- [Task description] In the data below, give the number of lines that contain the word "Research". Nothing else is needed.

[Dataset excerpts]
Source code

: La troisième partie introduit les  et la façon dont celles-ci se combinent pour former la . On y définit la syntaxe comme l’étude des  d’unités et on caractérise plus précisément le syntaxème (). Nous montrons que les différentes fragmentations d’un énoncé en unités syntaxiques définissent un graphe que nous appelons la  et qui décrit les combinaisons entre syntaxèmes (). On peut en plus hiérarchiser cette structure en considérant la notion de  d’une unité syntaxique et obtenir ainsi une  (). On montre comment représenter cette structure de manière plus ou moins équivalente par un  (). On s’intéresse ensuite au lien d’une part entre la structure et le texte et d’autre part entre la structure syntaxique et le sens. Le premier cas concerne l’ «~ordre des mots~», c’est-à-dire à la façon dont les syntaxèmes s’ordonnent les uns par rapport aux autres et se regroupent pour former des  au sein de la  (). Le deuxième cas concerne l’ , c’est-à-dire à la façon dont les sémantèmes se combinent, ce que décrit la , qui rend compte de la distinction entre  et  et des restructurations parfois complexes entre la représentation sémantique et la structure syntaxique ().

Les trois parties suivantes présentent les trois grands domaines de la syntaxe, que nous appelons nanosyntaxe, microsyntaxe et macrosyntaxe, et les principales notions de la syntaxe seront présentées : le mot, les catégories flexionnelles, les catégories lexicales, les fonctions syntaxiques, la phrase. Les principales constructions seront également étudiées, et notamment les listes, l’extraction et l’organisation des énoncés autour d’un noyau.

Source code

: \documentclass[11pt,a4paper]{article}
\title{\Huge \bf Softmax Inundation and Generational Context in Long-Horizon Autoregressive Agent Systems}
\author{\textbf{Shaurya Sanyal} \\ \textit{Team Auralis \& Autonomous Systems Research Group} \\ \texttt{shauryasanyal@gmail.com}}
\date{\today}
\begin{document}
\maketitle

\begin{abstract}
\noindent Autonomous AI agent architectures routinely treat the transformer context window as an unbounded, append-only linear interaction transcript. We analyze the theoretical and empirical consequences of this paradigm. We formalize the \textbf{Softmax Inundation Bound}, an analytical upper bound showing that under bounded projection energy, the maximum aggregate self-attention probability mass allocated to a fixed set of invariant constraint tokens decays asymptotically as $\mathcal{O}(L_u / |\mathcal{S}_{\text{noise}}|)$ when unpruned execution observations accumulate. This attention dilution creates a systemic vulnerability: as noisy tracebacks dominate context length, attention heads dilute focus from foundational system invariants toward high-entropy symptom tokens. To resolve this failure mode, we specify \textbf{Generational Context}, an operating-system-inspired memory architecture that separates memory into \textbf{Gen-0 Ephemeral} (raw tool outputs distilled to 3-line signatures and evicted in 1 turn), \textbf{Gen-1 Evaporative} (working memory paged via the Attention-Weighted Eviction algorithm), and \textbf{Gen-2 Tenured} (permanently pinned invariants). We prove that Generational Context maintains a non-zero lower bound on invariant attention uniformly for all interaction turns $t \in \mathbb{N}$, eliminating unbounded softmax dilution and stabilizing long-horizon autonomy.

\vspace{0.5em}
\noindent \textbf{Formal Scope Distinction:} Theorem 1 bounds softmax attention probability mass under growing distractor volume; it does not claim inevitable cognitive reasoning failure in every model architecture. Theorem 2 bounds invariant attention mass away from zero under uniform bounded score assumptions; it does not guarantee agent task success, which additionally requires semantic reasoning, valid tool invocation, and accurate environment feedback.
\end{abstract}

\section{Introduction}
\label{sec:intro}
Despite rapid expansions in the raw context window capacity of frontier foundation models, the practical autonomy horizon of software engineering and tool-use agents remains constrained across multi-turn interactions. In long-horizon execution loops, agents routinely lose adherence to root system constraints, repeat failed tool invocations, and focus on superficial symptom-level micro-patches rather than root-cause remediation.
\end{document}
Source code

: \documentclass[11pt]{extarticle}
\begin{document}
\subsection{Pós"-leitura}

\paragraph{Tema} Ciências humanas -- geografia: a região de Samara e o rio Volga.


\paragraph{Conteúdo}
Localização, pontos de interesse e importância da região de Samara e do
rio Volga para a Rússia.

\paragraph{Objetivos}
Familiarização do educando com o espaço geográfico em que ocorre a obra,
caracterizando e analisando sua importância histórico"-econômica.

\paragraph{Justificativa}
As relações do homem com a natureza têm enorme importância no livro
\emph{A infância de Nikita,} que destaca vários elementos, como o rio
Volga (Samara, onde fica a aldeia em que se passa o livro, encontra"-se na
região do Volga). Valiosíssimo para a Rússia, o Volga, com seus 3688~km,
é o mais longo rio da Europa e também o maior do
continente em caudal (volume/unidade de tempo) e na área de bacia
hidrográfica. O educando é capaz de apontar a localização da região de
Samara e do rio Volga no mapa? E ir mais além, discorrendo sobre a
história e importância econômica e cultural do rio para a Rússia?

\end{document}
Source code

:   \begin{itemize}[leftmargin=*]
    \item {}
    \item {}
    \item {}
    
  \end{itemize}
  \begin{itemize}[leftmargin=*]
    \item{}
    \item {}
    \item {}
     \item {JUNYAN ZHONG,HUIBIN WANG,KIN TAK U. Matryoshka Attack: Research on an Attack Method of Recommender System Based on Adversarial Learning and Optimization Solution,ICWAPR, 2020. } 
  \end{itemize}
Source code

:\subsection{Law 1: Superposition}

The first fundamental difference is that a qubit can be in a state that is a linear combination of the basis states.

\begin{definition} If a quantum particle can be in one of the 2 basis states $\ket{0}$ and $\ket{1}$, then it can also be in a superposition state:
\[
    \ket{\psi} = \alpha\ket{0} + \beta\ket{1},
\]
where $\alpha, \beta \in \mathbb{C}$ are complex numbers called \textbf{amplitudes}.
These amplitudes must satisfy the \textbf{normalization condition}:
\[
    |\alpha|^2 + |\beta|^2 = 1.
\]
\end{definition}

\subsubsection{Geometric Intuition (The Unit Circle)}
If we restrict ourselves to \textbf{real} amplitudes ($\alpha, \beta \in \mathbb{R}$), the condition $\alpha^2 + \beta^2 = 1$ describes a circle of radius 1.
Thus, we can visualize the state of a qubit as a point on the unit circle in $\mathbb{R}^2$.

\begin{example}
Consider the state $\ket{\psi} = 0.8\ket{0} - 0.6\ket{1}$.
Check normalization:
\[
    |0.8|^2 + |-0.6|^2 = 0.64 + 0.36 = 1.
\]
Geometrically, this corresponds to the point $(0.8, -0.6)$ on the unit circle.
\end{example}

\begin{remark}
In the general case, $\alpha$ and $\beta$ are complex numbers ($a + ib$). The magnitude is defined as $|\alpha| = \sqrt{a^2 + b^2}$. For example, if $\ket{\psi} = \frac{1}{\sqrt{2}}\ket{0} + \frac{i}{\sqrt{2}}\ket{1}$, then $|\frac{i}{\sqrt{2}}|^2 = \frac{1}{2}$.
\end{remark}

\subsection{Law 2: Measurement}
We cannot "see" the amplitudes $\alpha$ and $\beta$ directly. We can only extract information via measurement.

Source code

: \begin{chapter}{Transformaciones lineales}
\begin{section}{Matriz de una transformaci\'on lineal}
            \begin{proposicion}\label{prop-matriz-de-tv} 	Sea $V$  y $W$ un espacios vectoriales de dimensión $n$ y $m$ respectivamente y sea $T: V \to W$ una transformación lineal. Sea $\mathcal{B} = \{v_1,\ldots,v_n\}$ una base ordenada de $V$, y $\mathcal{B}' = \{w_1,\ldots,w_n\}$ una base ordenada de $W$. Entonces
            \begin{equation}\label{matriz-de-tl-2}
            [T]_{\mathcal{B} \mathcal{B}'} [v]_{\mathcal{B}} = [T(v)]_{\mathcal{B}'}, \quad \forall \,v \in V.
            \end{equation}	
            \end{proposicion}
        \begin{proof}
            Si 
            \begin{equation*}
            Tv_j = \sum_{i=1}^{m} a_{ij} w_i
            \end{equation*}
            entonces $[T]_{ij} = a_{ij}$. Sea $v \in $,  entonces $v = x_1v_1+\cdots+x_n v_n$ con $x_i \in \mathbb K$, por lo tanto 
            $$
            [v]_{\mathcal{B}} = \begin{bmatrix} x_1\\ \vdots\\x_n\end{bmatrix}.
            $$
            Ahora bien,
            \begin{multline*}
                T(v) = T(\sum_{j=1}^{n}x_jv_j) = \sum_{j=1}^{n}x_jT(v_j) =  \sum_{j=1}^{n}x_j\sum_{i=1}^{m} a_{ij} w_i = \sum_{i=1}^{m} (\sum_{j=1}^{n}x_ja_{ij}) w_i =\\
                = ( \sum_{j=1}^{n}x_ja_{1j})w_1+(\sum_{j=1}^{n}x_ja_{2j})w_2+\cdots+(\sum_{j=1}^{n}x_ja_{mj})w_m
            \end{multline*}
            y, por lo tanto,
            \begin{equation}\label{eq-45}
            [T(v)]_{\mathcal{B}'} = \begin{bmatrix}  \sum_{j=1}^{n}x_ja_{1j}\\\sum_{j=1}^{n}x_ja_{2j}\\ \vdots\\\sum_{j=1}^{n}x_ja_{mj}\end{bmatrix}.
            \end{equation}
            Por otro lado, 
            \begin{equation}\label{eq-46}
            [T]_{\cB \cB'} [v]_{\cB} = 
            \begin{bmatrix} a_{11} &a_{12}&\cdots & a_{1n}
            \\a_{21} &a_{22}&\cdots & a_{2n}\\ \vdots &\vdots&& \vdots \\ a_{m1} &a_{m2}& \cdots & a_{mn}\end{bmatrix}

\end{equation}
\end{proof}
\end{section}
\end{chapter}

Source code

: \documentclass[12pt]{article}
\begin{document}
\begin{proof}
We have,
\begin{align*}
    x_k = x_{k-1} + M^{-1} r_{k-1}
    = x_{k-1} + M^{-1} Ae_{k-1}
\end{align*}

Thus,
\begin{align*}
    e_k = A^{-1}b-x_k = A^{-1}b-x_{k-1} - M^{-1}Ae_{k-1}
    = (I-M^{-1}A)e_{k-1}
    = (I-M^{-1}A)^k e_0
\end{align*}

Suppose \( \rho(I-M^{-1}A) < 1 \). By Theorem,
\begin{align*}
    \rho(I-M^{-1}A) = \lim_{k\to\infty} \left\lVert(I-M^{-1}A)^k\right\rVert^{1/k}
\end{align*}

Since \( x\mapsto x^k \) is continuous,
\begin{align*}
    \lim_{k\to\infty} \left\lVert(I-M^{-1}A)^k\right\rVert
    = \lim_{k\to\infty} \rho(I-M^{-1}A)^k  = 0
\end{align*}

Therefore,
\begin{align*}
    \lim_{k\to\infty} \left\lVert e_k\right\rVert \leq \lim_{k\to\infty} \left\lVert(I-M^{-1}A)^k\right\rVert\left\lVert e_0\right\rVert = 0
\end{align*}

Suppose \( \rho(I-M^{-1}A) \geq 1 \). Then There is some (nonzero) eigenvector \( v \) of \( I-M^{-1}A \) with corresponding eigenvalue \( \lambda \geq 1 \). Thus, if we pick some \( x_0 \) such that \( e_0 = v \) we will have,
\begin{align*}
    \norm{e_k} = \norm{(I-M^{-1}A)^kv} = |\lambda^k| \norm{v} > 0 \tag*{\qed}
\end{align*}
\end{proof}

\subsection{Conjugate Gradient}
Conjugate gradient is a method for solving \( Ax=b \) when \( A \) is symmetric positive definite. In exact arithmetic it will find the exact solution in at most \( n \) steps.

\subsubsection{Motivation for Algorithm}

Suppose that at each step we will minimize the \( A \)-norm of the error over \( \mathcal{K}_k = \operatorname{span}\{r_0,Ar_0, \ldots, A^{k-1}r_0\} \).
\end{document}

- [Output of the exercise] 2